> [Dataset records]:
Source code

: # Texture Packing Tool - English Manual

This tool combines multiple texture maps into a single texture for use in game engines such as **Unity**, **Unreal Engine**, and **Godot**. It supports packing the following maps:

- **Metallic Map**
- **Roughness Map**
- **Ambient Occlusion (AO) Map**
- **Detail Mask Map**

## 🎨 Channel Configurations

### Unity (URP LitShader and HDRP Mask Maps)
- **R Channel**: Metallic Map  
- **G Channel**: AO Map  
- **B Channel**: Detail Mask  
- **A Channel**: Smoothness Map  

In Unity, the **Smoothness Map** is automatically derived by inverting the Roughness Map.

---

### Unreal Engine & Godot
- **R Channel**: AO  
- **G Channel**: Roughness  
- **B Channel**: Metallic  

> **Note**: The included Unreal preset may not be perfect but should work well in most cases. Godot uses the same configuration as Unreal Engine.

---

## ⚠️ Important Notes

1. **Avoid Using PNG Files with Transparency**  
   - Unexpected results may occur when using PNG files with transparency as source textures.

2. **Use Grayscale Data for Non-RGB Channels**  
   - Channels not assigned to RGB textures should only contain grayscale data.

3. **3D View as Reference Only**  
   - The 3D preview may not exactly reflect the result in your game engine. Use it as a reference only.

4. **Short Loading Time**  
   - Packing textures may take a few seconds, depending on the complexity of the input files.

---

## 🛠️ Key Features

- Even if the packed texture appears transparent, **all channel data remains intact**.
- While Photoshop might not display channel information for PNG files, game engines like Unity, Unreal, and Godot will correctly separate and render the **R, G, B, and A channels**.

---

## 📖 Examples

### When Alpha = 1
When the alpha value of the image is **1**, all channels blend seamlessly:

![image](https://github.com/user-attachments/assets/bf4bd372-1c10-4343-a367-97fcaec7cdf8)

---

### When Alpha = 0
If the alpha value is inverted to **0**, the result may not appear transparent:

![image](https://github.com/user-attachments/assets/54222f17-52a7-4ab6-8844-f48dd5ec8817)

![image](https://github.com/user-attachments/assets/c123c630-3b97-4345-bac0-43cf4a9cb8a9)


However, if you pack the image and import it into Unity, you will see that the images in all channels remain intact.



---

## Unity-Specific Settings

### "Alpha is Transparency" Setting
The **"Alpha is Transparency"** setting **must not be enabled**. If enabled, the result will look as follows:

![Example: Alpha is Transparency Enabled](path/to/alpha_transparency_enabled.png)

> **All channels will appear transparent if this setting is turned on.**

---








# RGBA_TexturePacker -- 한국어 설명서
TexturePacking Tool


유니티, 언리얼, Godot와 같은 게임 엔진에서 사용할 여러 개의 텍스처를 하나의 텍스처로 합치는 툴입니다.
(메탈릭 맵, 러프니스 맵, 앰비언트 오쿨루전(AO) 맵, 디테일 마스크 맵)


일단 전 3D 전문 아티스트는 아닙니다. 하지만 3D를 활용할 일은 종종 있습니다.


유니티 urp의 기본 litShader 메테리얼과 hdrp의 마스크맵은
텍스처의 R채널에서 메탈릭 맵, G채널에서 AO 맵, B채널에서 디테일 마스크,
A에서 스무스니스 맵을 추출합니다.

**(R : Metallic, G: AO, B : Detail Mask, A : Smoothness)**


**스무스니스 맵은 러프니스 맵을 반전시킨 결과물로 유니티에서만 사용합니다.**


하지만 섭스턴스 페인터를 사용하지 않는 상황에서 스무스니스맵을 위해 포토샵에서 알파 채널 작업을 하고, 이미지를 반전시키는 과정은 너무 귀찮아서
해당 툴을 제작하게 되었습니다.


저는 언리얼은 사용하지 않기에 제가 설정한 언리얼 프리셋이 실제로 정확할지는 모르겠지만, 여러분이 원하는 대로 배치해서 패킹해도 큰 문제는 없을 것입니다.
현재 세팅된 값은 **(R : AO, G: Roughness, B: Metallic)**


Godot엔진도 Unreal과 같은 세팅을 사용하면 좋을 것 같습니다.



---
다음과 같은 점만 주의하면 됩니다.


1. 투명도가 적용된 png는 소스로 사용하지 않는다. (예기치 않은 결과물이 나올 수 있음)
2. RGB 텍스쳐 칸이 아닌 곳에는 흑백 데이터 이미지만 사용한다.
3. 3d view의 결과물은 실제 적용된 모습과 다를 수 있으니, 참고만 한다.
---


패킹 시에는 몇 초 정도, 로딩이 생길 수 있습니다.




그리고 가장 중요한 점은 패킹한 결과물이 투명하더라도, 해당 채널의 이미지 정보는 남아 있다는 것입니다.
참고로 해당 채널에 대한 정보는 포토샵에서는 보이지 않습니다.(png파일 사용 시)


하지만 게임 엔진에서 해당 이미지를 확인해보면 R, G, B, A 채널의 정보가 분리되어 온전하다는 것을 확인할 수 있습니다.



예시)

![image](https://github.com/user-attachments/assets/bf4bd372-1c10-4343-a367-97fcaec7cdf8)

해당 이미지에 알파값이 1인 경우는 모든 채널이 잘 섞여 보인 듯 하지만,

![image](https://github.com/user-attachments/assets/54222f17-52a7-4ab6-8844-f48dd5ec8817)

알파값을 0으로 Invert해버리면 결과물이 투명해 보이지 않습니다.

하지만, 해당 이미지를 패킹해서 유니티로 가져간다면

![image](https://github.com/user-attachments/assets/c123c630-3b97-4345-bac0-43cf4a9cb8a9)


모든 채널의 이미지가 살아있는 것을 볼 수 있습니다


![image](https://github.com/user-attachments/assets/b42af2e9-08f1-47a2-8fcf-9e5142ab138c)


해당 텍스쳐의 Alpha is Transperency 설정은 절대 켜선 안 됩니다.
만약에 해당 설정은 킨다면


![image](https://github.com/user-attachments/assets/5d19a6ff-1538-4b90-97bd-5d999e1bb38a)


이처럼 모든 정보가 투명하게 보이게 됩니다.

...

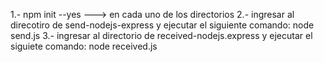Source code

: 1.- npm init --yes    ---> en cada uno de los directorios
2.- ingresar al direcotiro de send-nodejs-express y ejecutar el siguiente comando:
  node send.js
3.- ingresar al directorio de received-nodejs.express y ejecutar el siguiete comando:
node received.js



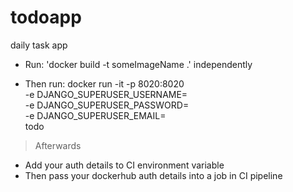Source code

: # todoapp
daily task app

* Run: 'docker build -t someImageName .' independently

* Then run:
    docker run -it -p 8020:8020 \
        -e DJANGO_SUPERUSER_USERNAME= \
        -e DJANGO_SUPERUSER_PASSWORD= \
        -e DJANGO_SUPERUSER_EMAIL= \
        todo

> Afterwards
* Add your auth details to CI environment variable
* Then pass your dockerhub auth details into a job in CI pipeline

> [Brief]: In the listing above, find the line with "## 🛠️ Key Features" and the line with "If the alpha", then print exactly those lines and every line between them.

> [Response to this exercise]:
## 🛠️ Key Features

- Even if the packed texture appears transparent, **all channel data remains intact**.
- While Photoshop might not display channel information for PNG files, game engines like Unity, Unreal, and Godot will correctly separate and render the **R, G, B, and A channels**.

---

## 📖 Examples

### When Alpha = 1
When the alpha value of the image is **1**, all channels blend seamlessly:

![image](https://github.com/user-attachments/assets/bf4bd372-1c10-4343-a367-97fcaec7cdf8)

---

### When Alpha = 0
If the alpha value is inverted to **0**, the result may not appear transparent:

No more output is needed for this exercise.